Photo by Eric Welch on Unsplash
Dans le livre de Sonja Delzongle, sans vouloir dévoiler l’intrigue, il est question d’une gigantesque faille qui se creuse dans l’inlandsis du Groënland. La réalité dépasse alors la fiction puisqu’on vient de découvrir (avant l’écriture du bouquin) le canyon terrestre le plus profond du monde, non pas au Groënland mais sous la glace de l’Antartique, très exactement sous le glacier Denman. Avec une profondeur de 3500 mètres sous le niveau de la mer, il dépasse la profondeur du canyon de Colca au Pérou.
Ce même relief abriterait également celui du point le plus bas de la surface terrestre non recouvert d’eau (bien qu’il soit recouvert par de la glace) — Géo.
En Islande, pays des glaces, pays des glaciers, on vient de rendre hommage au premier glacier disparu du pays. Une plaque commémorative posée en août 2019 fait état de la disparition du glacier, en forme de lettre au futur (Bréf til framtíðarinnar), prévenant que d’ici 200 ans, tous les glaciers du pays auront disparu. L’Okjökull n’est plus désormais qu’une petite calotte recouvrant le volcan Ok et déclaré mort par le glaciologue Oddur Sigurðsson. Les photos satellites qu’on peut trouver sur le web sont édifiantes ; entre 1986 et 2019, le glacier a tout simplement disparu…
Certains ont cru que le Groenland était leur terrain de jeu personnel et qu’ils pouvaient s’y installer en faisant fi de tout. Ainsi les États-Unis ont colonisé le nord-ouest de cette terre glacée pour construire la plus grande base militaire entièrement creusée dans la glace, Camp Century. Installée entre 1959 et 1967, le but de cette ville souterraine était de pouvoir stocker près de 600 ogives nucléaires au plus près des côtes de l’URSS. Si l’existence de la base ainsi que du projet n’ont été révélés qu’en 1997, on sait à présent que l’installation est victime du réchauffement des zones glaciaires et qu’elle risque d’être mise à nu si la glace continue de fondre. Ce ne serait pas si grave si n’y étaient pas stockés 200 000 litres de fuel et plus encore d’eaux usées et c’est sans compter les fuites liées à l’abandon du réacteur nucléaire qui approvisionnait la base en électricité. La ville souterraine étant enfouie sous plus de trente mètres de glaces, on imagine parfaitement le risque de pollution qu’entrainerait la dispersion de liquides hautement toxiques dans le sous-sol… Mais qu’on se rassure, les Américains ne se sentent absolument pas concernés par les erreurs de leurs ainés et ne comptent pas investir le moindre dollar dans la dépollution du site.

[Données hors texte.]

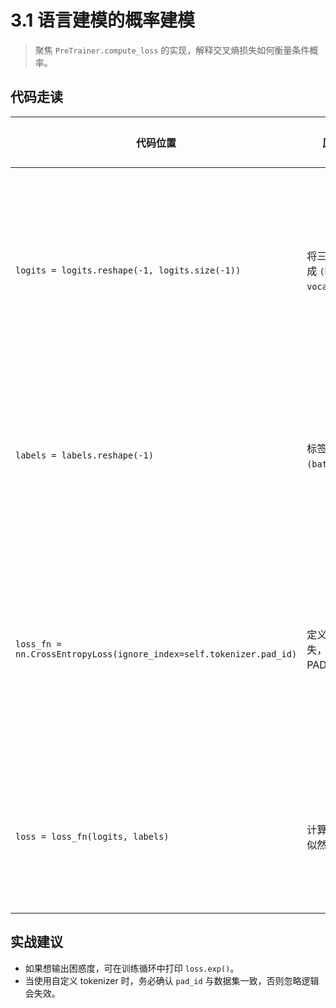 # 3.1 语言建模的概率建模

> 聚焦 `PreTrainer.compute_loss` 的实现，解释交叉熵损失如何衡量条件概率。

## 代码走读
| 代码位置 | 原理解析 | 这么做的理由 |
| --- | --- | --- |
| `logits = logits.reshape(-1, logits.size(-1))` | 将三维张量展平成 `(batch*seq, vocab)`。 | 交叉熵要求输入为二维 `[N, C]`，便于对每个 token 计算概率。 |
| `labels = labels.reshape(-1)` | 标签展平为 `(batch*seq,)`。 | 与 logits 对齐，实现逐 token 的条件概率匹配。 |
| `loss_fn = nn.CrossEntropyLoss(ignore_index=self.tokenizer.pad_id)` | 定义交叉熵损失，并忽略 PAD。 | 避免填充 token 干扰梯度，符合语言模型只预测真实 token 的目标。 |
| `loss = loss_fn(logits, labels)` | 计算条件负对数似然。 | 最大化正确 token 的概率，最小化困惑度。 |

## 实战建议
- 如果想输出困惑度，可在训练循环中打印 `loss.exp()`。
- 当使用自定义 tokenizer 时，务必确认 `pad_id` 与数据集一致，否则忽略逻辑会失效。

Pour en savoir plus, voir cette vidéo sur Camp Century sur Dailymotion.
Pour se rassurer sur les intentions des êtres humains au regard des terres glacées, laissez-moi vous faire découvrir ces cairns que construisent les peuples inuit et yupik le long de la ceinture allant de l’Alaska au Groenland. Le mot inukshuk (au pluriel inuksuit) définit une forme qui aurait la capacité d’agir comme un être humain. La construction de pierre qui porte aujourd’hui ce nom est plutôt considérée par les Inuits comme inunnguaq (pluriel : inunnguait) ; ce qui ressemble à un être humain, et le terme Inuksugalait désigne le lieu « où il y a beaucoup d’inuksuit ». Mais que sont ces empilements ?
Leur forme clairement anthropomorphe a résolument une fonction liée à la chasse. Si on peut facilement imaginer que c’est une sorte de totem, il n’en est rien. L’inukshut sert en réalité d’épouvantail à l’attention des caribous pour les attirer dans des culs de sac ; les chasseurs sont généralement cachés derrière les hommes de pierre et attendent les animaux qui se font piéger. Les inuksuit pouvait également servir de cache à nourriture, de borne de territoire ou de panneau directionnel, le bras le plus long indiquant la direction du village le plus proche.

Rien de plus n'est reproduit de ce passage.